• [Stored dataset items]
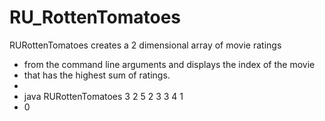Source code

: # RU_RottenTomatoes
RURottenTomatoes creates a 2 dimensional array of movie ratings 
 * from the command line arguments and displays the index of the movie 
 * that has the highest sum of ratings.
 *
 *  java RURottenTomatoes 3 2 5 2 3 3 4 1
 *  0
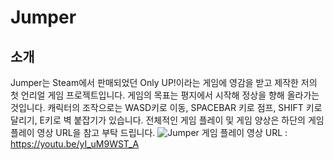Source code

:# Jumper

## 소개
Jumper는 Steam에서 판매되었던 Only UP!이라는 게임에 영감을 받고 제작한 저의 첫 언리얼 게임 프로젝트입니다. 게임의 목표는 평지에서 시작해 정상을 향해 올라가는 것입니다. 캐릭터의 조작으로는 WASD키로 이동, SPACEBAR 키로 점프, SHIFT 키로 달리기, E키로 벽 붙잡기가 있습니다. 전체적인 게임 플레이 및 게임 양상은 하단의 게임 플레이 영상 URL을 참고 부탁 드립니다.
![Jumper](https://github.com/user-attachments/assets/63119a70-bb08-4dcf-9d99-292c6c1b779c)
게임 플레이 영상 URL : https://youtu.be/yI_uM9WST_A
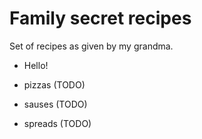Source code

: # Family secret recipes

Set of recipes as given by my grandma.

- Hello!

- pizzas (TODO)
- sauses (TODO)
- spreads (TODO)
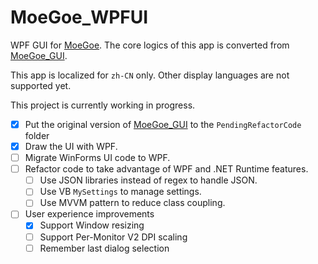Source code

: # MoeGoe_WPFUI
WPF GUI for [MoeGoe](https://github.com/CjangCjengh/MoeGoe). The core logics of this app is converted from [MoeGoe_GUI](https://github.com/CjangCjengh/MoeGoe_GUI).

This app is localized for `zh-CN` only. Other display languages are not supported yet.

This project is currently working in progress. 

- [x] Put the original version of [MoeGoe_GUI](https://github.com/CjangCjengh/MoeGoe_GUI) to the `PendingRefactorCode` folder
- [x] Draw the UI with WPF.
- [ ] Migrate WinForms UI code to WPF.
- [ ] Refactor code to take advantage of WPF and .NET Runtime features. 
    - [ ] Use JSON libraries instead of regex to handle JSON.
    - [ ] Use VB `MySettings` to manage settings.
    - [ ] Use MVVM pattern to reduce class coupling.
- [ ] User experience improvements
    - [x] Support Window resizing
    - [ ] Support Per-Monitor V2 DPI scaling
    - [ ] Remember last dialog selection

--

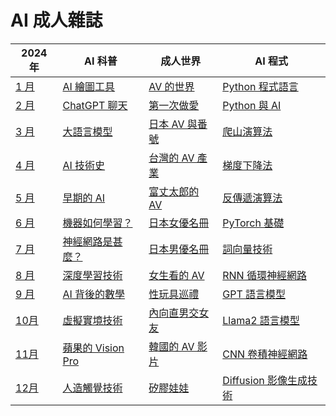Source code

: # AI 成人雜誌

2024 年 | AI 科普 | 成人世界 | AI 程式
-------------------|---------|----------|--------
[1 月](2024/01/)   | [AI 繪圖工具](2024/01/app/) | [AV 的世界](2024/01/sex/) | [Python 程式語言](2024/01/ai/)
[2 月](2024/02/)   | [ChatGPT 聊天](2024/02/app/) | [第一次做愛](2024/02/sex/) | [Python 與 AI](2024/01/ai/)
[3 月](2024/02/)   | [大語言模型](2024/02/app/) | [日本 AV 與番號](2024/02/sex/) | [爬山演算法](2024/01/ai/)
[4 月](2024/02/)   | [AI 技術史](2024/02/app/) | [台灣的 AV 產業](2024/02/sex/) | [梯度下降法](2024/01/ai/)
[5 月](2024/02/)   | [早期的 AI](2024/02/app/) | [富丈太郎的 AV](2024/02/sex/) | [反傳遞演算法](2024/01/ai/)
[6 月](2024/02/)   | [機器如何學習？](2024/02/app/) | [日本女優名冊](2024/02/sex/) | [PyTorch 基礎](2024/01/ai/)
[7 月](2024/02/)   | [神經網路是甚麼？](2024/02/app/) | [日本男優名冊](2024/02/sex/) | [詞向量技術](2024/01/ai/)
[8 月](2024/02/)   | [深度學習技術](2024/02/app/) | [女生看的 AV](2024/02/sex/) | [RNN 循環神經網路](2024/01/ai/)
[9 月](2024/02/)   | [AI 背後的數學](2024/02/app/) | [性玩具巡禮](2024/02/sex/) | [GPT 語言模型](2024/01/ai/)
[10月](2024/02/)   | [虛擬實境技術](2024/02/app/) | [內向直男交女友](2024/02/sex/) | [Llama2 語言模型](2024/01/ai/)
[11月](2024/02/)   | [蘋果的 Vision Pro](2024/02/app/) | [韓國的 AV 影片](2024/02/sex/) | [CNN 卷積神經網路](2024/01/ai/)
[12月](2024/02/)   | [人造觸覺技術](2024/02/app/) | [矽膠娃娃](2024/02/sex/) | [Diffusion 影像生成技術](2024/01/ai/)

• [Work item]
Using the records above, report how many lines include "RURottenTomatoes", with no words around the number.

• [Answer to this task]
2